If you are interested in knowing more about boiled cider syrup, be sure to read This Informative and Insightful Article at the Slow Food, USA web site.
Which makes me think...
I reckon that contemplating the production of my own boiled cider syrup for 37 years would make me a very Slow Food enthusiast. Good things take time, eh?
I started with five or six gallons of home-pressed apple cider. Maybe it was seven. Or maybe eight. I didn't really keep track. It was in two plastic pails on the back patio.
The boiling started outdoors in a big stainless steel pot over a propane-fueled turkey fryer. I got the pot up to a good boil, periodically skimmed off the froth that formed on the surface, and added more cider, a little at a time.
I boiled outdoors for several hours, until my propane ran out. Then I moved the big pot to the kitchen and boiled a few more hours. All the windows steamed up. With the wood stove going in the room next to the kitchen, and all the moisture in the air, and my house being kind of smallish, it was like a sauna.
As the cider boiled down, the boiling bubbles became smaller, just like when boiling maple sap to make maple syrup. The process is pretty much exactly the same. Just boil away excess water until you have a concentrated syrup.
I ended up with 3 quarts of boiled-down cider syrup. It looks exactly like you can see in the above picture. Reddish dark, and syrupy thick.
I expected the flavor to be sweet, sort of like maple syrup is sweet. But boiled cider syrup is not what I would describe as sweet. My first impression was that it's got a tangy, acidic flavor, with just a touch of sweet. The Slow Food article describes it as having a slightly smoky, burnt flavor. Yep. That certainly applies. "Pucker" is another appropriate word associated with boiled cider syrup. It's a complex flavor, for sure.
My youngest son, who has worked in a high-class French restaurant, tasted my boiled cider syrup and said it has umami.
Umami? What's umami?
Well, if you don't know (I didn't), umami is the 5th basic taste. After sweet, sour, bitter, and salty, there is umami. It so happens that umami has always been a basic taste, but it has only been discovered and recognized as a basic taste in recent history. You can learn more about it At This Link.
After reading all about umami on the internet, I'm not sure it applies to boiled cider syrup. But I'll be the first to admit that I really don't know umami.
I do, however, love the word. Umami. I mean, it's simply beautiful. Umami is such a delightful word that, without realizing what I was doing, I found myself singing it to the tune of that old Dean Martin song, Volare. Click Here to listen to Dean Martin sing Volare.
Umami can be substituted for the word "volare" and the song takes on a whole new meaning. I don't know what the meaning is (I never did understand that song), but it's new.

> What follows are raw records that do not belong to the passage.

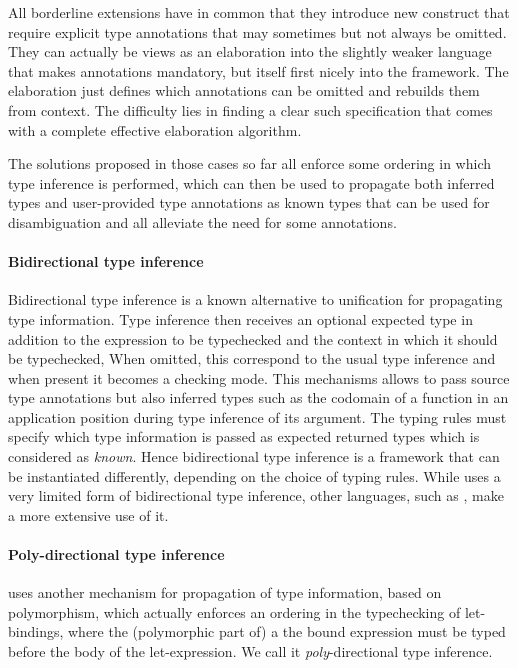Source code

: \documentclass[acmsmall,screen,nonacm]{acmart}
\begin{document}
All borderline extensions have in common that they introduce new construct
that require explicit type annotations that may sometimes but not always be
omitted. They can actually be views as an elaboration into the slightly weaker
language that makes annotations mandatory, but itself first nicely into
the \ML framework. The elaboration just defines which annotations can be
omitted and rebuilds them from context.
%
The difficulty lies in finding a clear such specification that comes with a
complete effective elaboration algorithm.

The solutions proposed in those cases so far all enforce some ordering in
which type inference is performed, which can then be used to propagate both
inferred types and user-provided type annotations as known types that can be
used for disambiguation and all alleviate the need for some annotations.

\paragraph{Bidirectional type inference}

Bidirectional type inference is a known alternative to unification for
propagating type information. Type inference then receives an optional
expected type in addition to the expression to be typechecked and the
context in which it should be typechecked, When omitted, this correspond to
the usual type inference and when present it becomes a checking mode.  This
mechanisms allows to pass source type annotations but also inferred types
such as the codomain of a function in an application position during type
inference of its argument.  The typing rules must specify which type
information is passed as expected returned types which is considered as
\emph{known}.  Hence bidirectional type inference is a framework that can be
instantiated differently, depending on the choice of typing rules.  While
\OCaml uses a very limited form of bidirectional type inference, other
languages, such as \Haskell, make a more extensive use of it.


\paragraph{Poly-directional type inference}

\OCaml uses another mechanism for propagation of type
information, based on polymorphism, which actually enforces an ordering in
the typechecking of let-bindings, where the (polymorphic part of) a the
bound expression must be typed before the body of the let-expression.
We call it \emph{poly}-directional type inference.
\end{document}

By the way, I'll have you know I sound just like Dean Martin when I sing Umami. But, to be perfectly honest, I only know seven words of the song: "Umami... Oh Oh... Oh Oh Oh Oh."
Where was I...
It may well be that boiled cider syrup does have some umami, along with numerous varied nuances of sweet, sour, and bitter (but definitely not salty). Like I said, it's complex.

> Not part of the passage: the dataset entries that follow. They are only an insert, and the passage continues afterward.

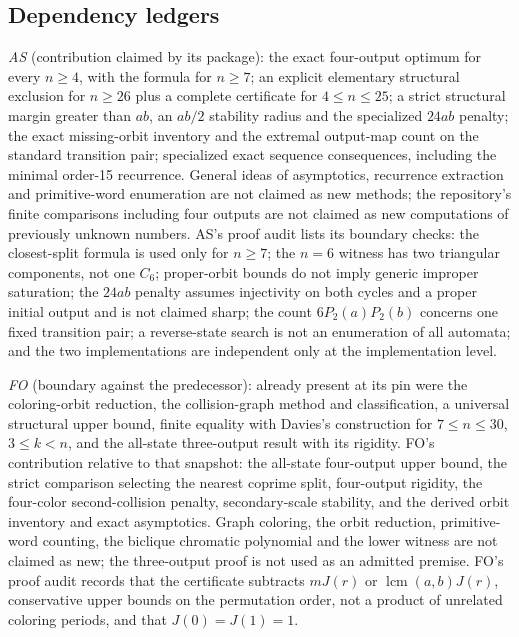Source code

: \documentclass[11pt,a4paper]{article}
\numberwithin{equation}{section}
\theoremstyle{definition}
\theoremstyle{remark}
\newcommand{\lcm}{\operatorname{lcm}}
\begin{document}
\subsection{Dependency ledgers}

\emph{AS} (contribution claimed by its package): the exact four-output optimum
for every $n\ge4$, with the formula for $n\ge7$; an explicit elementary
structural exclusion for $n\ge26$ plus a complete certificate for
$4\le n\le25$; a strict structural margin greater than $ab$, an $ab/2$
stability radius and the specialized $24ab$ penalty; the exact missing-orbit
inventory and the extremal output-map count on the standard transition pair;
specialized exact sequence consequences, including the minimal order-15
recurrence. General ideas of asymptotics, recurrence extraction and
primitive-word enumeration are not claimed as new methods; the repository's
finite comparisons including four outputs are not claimed as new computations
of previously unknown numbers. AS's proof audit lists its boundary checks: the
closest-split formula is used only for $n\ge7$; the $n=6$ witness has two
triangular components, not one $C_6$; proper-orbit bounds do not imply generic
improper saturation; the $24ab$ penalty assumes injectivity on both cycles and
a proper initial output and is not claimed sharp; the count
$6P_2(a)P_2(b)$ concerns one fixed transition pair; a reverse-state search is
not an enumeration of all automata; and the two implementations are
independent only at the implementation level.

\emph{FO} (boundary against the predecessor): already present at its pin were
the coloring-orbit reduction, the collision-graph method and classification, a
universal structural upper bound, finite equality with Davies's construction
for $7\le n\le30$, $3\le k<n$, and the all-state three-output result with its
rigidity. FO's contribution relative to that snapshot: the all-state
four-output upper bound, the strict comparison selecting the nearest coprime
split, four-output rigidity, the four-color second-collision penalty,
secondary-scale stability, and the derived orbit inventory and exact
asymptotics. Graph coloring, the orbit reduction, primitive-word counting, the
biclique chromatic polynomial and the lower witness are not claimed as new;
the three-output proof is not used as an admitted premise. FO's proof audit
records that the certificate subtracts $mJ(r)$ or $\lcm(a,b)J(r)$, conservative
upper bounds on the permutation order, not a product of unrelated coloring
periods, and that $J(0)=J(1)=1$.
\end{document}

There are numerous ways to use boiled cider syrup. We are experimenting with it now. I like it drizzled over vanilla ice cream, and it's good mixed with yogurt and granola. It was also good on vegetable stir fry over rice.
I'm thinking it might be good on different meats, kind of like chutney is good with meats. Actually, the flavor reminds me of some apple chutney Marlene once made. That was a complex flavor too. I think there is umami in chutney.

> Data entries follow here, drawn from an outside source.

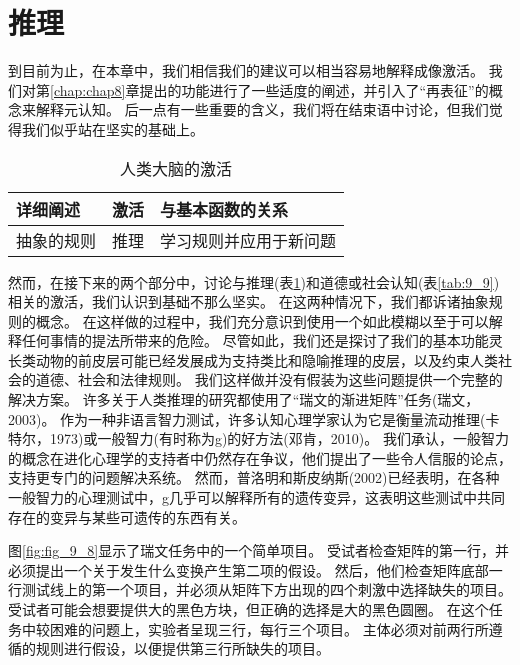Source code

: \section{推理}

到目前为止，在本章中，我们相信我们的建议可以相当容易地解释成像激活。
我们对第\ref{chap:chap8}章提出的功能进行了一些适度的阐述，并引入了“再表征”的概念来解释元认知。
后一点有一些重要的含义，我们将在结束语中讨论，但我们觉得我们似乎站在坚实的基础上。



\par
\begin{table}[htbp] 
	\newcommand{\tabincell}[2]{\begin{tabular}{@{}#1@{}}#2\end{tabular}} %
	\centering
	\caption{人类大脑的激活\label{tab:9_8}}
	\renewcommand\arraystretch{1.5}	%
	\begin{tabular}{lll}
		\toprule
		详细阐述 & 激活 & 与基本函数的关系\\
		\midrule
		抽象的规则 & 推理 & 学习规则并应用于新问题  \\
		
		\bottomrule
		
	\end{tabular}%
\end{table}%


然而，在接下来的两个部分中，讨论与推理(表\ref{tab:9_8})和道德或社会认知(表\ref{tab:9_9})相关的激活，我们认识到基础不那么坚实。
在这两种情况下，我们都诉诸抽象规则的概念。
在这样做的过程中，我们充分意识到使用一个如此模糊以至于可以解释任何事情的提法所带来的危险。
尽管如此，我们还是探讨了我们的基本功能灵长类动物的前皮层可能已经发展成为支持类比和隐喻推理的皮层，以及约束人类社会的道德、社会和法律规则。
我们这样做并没有假装为这些问题提供一个完整的解决方案。
许多关于人类推理的研究都使用了“瑞文的渐进矩阵”任务(瑞文，2003)。
作为一种非语言智力测试，许多认知心理学家认为它是衡量流动推理(卡特尔，1973)或一般智力(有时称为g)的好方法(邓肯，2010)。
我们承认，一般智力的概念在进化心理学的支持者中仍然存在争议，他们提出了一些令人信服的论点，支持更专门的问题解决系统。
然而，普洛明和斯皮纳斯(2002)已经表明，在各种一般智力的心理测试中，g几乎可以解释所有的遗传变异，这表明这些测试中共同存在的变异与某些可遗传的东西有关。


图\ref{fig:fig_9_8}显示了瑞文任务中的一个简单项目。
受试者检查矩阵的第一行，并必须提出一个关于发生什么变换产生第二项的假设。
然后，他们检查矩阵底部一行测试线上的第一个项目，并必须从矩阵下方出现的四个刺激中选择缺失的项目。
受试者可能会想要提供大的黑色方块，但正确的选择是大的黑色圆圈。
在这个任务中较困难的问题上，实验者呈现三行，每行三个项目。
主体必须对前两行所遵循的规则进行假设，以便提供第三行所缺失的项目。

So that's my story about making boiled cider syrup... finally!
I have a feeling that, as we experiment with, and find new applications for, this unique syrup, the three quarts will be gone by next cider season. And now that I've made it once, and know how easy it is to make, I'll be making it again.
Has anyone reading this ever made boiled cider syrup?
And, if so, did you think it had umami?